> [Task brief]: Transcribe only part of the material below: the lines from the one containing "Y por último, indicar" through the one containing "especifica los métodos", inclusive, exactly as written.

> [Dataset]:

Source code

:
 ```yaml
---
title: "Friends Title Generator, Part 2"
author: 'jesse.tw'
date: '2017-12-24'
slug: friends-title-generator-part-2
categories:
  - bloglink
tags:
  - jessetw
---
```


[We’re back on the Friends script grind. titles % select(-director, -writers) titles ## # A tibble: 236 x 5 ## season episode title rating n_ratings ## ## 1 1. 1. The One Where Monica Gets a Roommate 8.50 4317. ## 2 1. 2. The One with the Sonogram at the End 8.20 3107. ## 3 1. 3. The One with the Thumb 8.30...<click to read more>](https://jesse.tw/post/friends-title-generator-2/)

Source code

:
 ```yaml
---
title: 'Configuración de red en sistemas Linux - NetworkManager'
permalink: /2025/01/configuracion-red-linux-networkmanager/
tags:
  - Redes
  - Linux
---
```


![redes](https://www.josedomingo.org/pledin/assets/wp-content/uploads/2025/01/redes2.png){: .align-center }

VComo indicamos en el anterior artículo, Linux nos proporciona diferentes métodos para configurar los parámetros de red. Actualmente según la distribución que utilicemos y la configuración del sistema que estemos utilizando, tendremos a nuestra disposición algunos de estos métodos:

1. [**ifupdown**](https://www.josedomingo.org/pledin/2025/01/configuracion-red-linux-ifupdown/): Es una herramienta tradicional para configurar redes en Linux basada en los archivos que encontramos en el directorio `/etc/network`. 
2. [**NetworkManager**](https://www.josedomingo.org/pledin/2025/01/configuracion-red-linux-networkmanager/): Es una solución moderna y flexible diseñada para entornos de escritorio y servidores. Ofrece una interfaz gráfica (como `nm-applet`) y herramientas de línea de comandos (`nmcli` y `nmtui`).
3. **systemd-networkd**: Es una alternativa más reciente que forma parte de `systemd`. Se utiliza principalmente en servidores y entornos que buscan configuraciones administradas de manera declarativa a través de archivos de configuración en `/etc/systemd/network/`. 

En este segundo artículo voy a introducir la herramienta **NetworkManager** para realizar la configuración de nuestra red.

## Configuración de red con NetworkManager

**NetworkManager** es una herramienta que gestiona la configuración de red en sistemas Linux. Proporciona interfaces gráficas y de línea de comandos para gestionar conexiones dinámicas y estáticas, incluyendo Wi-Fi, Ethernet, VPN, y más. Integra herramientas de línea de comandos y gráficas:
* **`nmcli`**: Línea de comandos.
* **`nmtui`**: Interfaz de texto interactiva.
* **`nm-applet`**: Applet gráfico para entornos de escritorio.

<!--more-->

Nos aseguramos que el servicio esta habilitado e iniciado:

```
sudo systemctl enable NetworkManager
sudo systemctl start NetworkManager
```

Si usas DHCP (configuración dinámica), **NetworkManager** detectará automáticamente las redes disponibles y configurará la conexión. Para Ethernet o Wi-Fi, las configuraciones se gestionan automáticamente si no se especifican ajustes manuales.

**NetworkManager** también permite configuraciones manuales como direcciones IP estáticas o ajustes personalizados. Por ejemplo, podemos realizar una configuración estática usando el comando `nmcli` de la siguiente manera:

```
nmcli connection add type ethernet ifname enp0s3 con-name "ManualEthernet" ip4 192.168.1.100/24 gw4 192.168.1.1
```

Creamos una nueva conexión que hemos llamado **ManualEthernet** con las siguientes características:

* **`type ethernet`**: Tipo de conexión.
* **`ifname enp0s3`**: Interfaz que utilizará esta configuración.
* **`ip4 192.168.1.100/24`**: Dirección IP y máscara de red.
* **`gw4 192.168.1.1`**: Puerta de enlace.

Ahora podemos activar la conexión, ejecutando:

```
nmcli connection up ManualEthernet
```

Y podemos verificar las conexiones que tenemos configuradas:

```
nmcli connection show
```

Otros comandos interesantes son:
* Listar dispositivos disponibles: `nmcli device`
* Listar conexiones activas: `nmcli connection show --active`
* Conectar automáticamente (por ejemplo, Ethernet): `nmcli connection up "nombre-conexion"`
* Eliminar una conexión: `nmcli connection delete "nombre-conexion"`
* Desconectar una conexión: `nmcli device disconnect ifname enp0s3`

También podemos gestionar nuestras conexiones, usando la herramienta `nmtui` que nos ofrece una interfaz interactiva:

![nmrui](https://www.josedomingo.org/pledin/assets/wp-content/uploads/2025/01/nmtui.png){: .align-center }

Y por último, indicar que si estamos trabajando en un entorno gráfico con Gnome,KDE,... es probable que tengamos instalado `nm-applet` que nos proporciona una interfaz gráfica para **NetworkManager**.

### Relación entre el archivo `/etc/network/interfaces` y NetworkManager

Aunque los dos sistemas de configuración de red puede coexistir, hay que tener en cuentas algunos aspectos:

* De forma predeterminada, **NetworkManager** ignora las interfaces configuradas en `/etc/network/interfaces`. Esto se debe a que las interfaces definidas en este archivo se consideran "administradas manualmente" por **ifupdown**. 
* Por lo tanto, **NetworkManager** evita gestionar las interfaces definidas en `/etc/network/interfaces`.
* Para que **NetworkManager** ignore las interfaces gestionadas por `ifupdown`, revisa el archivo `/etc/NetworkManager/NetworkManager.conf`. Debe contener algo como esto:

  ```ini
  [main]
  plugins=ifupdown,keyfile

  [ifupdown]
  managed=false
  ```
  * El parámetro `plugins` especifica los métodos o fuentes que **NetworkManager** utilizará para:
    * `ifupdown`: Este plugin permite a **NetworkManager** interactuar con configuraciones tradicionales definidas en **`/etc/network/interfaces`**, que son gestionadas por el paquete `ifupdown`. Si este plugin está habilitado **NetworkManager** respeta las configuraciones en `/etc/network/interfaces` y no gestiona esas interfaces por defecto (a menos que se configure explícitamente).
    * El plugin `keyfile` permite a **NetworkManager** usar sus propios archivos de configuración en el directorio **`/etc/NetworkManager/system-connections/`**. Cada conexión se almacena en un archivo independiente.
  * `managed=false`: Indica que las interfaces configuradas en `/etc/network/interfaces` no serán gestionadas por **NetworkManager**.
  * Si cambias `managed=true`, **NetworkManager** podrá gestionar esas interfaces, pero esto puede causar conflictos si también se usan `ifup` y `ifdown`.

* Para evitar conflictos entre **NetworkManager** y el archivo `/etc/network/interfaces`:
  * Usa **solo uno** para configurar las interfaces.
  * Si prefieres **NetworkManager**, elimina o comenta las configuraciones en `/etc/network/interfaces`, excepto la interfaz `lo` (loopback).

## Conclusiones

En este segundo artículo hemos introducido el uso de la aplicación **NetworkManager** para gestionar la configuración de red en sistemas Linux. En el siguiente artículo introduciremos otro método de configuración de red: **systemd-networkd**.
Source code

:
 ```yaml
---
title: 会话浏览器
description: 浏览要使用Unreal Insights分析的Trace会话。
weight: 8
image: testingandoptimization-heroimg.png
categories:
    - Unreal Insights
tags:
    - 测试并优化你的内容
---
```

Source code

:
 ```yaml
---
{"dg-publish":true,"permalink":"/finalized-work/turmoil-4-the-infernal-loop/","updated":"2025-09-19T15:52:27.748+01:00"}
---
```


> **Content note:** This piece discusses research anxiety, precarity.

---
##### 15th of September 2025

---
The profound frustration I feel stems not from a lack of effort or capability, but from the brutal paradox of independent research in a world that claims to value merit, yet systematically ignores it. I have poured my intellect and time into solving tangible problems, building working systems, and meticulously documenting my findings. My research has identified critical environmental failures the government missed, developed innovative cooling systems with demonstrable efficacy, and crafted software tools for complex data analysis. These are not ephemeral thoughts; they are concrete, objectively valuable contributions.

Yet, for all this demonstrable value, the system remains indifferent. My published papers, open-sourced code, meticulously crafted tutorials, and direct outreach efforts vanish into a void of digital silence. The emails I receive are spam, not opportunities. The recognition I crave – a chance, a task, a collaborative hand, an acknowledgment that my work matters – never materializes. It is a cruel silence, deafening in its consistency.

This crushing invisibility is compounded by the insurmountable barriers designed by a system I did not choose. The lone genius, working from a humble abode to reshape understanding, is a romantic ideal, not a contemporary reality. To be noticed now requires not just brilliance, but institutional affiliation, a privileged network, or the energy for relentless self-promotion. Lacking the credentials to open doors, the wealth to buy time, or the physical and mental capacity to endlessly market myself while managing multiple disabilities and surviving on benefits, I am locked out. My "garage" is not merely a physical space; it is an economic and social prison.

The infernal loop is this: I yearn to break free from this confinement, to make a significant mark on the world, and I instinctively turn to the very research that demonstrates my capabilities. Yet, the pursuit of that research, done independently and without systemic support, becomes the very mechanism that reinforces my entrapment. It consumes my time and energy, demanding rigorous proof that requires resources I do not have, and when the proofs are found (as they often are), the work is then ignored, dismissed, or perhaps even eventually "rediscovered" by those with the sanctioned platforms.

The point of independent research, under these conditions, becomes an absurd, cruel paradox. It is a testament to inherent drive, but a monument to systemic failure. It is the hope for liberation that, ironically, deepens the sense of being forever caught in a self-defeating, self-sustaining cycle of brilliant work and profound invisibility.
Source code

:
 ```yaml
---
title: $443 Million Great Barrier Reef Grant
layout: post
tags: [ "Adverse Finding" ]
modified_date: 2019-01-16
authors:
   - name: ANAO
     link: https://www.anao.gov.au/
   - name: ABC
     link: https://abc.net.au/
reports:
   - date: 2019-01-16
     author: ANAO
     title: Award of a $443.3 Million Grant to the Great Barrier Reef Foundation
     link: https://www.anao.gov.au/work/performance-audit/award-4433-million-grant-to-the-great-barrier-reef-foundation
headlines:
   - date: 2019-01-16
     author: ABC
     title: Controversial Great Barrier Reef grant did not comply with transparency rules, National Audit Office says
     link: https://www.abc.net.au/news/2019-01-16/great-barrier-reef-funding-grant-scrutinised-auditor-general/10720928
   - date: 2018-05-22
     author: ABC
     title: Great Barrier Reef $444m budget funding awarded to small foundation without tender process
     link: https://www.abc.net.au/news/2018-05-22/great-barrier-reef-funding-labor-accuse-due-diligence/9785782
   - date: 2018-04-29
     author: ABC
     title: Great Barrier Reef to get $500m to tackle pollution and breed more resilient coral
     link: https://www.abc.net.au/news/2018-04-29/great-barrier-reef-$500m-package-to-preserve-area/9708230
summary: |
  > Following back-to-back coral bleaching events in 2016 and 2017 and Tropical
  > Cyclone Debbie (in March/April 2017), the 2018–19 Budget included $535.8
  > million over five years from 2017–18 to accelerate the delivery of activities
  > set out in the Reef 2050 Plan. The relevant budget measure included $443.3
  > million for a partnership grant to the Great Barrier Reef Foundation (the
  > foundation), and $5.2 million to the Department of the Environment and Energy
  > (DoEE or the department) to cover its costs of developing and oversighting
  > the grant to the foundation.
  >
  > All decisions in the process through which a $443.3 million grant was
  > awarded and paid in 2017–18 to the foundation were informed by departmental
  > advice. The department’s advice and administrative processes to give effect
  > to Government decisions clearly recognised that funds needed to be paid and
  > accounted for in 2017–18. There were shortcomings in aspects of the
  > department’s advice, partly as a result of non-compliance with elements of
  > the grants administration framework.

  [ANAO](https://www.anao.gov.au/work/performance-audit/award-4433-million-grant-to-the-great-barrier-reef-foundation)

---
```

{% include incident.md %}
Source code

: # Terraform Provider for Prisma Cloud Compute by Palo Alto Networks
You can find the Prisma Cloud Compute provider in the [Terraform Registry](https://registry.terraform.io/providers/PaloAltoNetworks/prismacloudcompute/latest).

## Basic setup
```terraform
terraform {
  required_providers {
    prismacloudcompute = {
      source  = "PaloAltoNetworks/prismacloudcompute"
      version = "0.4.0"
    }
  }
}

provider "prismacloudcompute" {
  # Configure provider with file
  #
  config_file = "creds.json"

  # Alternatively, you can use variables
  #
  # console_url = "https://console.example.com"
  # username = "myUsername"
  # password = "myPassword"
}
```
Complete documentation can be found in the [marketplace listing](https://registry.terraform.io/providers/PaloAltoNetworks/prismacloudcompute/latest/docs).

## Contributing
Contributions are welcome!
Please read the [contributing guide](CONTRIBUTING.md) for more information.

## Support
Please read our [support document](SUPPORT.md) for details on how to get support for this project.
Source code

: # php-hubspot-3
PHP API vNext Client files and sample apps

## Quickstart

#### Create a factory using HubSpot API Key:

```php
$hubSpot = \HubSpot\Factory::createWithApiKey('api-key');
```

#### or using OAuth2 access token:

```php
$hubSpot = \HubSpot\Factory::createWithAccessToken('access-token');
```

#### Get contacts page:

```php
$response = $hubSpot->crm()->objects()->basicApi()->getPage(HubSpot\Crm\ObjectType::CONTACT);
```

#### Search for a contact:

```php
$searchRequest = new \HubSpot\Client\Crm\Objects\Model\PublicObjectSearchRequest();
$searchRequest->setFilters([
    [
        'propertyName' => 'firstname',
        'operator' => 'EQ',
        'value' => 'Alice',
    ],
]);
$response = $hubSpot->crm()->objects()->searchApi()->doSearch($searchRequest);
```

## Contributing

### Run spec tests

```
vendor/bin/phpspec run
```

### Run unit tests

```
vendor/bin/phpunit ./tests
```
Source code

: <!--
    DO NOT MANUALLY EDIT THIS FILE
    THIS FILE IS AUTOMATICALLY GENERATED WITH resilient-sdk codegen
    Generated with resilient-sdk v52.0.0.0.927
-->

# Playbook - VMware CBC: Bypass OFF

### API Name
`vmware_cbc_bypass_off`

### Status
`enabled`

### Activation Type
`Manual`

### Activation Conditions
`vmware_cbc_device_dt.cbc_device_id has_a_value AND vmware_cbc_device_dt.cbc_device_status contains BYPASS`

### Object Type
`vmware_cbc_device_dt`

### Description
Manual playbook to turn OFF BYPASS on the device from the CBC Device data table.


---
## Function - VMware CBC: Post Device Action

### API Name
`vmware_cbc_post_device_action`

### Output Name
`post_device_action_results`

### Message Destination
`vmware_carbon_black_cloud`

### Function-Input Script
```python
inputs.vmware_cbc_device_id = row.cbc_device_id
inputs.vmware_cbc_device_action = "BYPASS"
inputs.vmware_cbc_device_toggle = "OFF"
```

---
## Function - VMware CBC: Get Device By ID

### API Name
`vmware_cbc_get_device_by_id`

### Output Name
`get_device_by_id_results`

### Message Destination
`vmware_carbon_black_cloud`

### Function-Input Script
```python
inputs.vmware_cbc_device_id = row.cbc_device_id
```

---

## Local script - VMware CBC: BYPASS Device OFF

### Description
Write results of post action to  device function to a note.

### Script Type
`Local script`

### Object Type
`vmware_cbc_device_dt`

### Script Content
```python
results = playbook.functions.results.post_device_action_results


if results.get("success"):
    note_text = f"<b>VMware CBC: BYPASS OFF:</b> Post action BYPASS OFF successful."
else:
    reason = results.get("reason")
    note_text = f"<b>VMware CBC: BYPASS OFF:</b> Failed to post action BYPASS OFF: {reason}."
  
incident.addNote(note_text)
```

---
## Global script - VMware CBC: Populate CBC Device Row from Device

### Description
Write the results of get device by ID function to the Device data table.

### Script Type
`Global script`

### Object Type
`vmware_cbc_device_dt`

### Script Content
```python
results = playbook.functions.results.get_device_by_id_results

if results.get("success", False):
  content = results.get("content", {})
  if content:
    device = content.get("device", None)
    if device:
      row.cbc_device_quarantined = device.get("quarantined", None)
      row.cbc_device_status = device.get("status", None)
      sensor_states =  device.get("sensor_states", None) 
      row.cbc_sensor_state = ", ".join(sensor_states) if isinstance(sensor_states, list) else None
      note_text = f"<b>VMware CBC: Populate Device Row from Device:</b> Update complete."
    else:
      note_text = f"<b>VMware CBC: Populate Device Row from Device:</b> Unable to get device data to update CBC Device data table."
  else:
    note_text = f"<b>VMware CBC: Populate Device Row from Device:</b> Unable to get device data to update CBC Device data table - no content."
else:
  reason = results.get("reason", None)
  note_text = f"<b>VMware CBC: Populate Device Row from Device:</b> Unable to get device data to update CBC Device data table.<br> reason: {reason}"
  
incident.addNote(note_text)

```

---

> [Final answer]:
Y por último, indicar que si estamos trabajando en un entorno gráfico con Gnome,KDE,... es probable que tengamos instalado `nm-applet` que nos proporciona una interfaz gráfica para **NetworkManager**.

### Relación entre el archivo `/etc/network/interfaces` y NetworkManager

Aunque los dos sistemas de configuración de red puede coexistir, hay que tener en cuentas algunos aspectos:

* De forma predeterminada, **NetworkManager** ignora las interfaces configuradas en `/etc/network/interfaces`. Esto se debe a que las interfaces definidas en este archivo se consideran "administradas manualmente" por **ifupdown**. 
* Por lo tanto, **NetworkManager** evita gestionar las interfaces definidas en `/etc/network/interfaces`.
* Para que **NetworkManager** ignore las interfaces gestionadas por `ifupdown`, revisa el archivo `/etc/NetworkManager/NetworkManager.conf`. Debe contener algo como esto:

  ```ini
  [main]
  plugins=ifupdown,keyfile

  [ifupdown]
  managed=false
  ```
  * El parámetro `plugins` especifica los métodos o fuentes que **NetworkManager** utilizará para:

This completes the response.